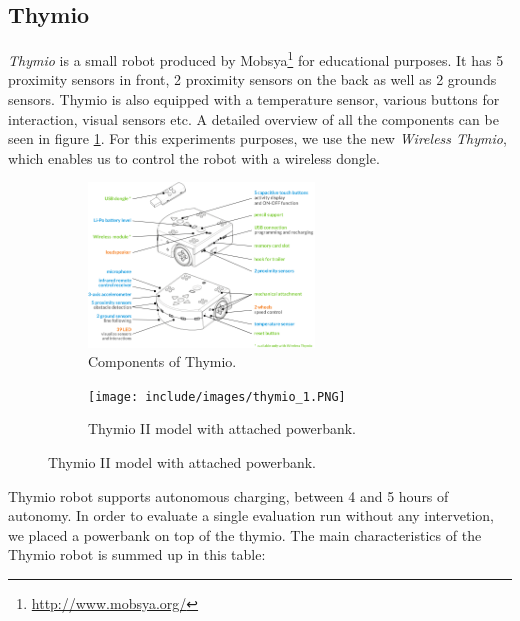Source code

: \subsection{Thymio}

\emph{Thymio} \citep{mondada2017thymio} is a small robot produced by Mobsya\footnote{\url{http://www.mobsya.org/}} for educational purposes. It has 5 proximity sensors in front, 2 proximity sensors on the back as well as 2 grounds sensors. Thymio is also equipped with a temperature sensor, various buttons for interaction, visual sensors etc. A detailed overview of all the components can be seen in figure \ref{fig:thymio}. For this experiments purposes, we use the new \emph{Wireless Thymio}, which enables us to control the robot with a wireless dongle.

\begin{figure}[H]
    \centering
    \begin{subfigure}[b]{0.4\textwidth}
    	\centering
        \includegraphics[width=6cm]{include/images/thymio.PNG}
        \caption{Components of Thymio.}
        \label{fig:thymio}
    \end{subfigure}
    \begin{subfigure}[b]{0.4\textwidth}
    	\centering
        \texttt{[image: include/images/thymio\_1.PNG]}
        \caption{Thymio II model with attached powerbank.}
        \label{fig:real_thymio}
    \end{subfigure}
\end{figure}

Thymio robot supports autonomous charging, between 4 and 5 hours of autonomy. In order to evaluate a single evaluation run without any intervetion, we placed a powerbank on top of the thymio. The main characteristics of the Thymio robot is summed up in this table:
****
What is needed is every line from the data above that includes the string "powerbank", copied out.

RESPONSE TO THE EXERCISE –
        \caption{Thymio II model with attached powerbank.}
Thymio robot supports autonomous charging, between 4 and 5 hours of autonomy. In order to evaluate a single evaluation run without any intervetion, we placed a powerbank on top of the thymio. The main characteristics of the Thymio robot is summed up in this table:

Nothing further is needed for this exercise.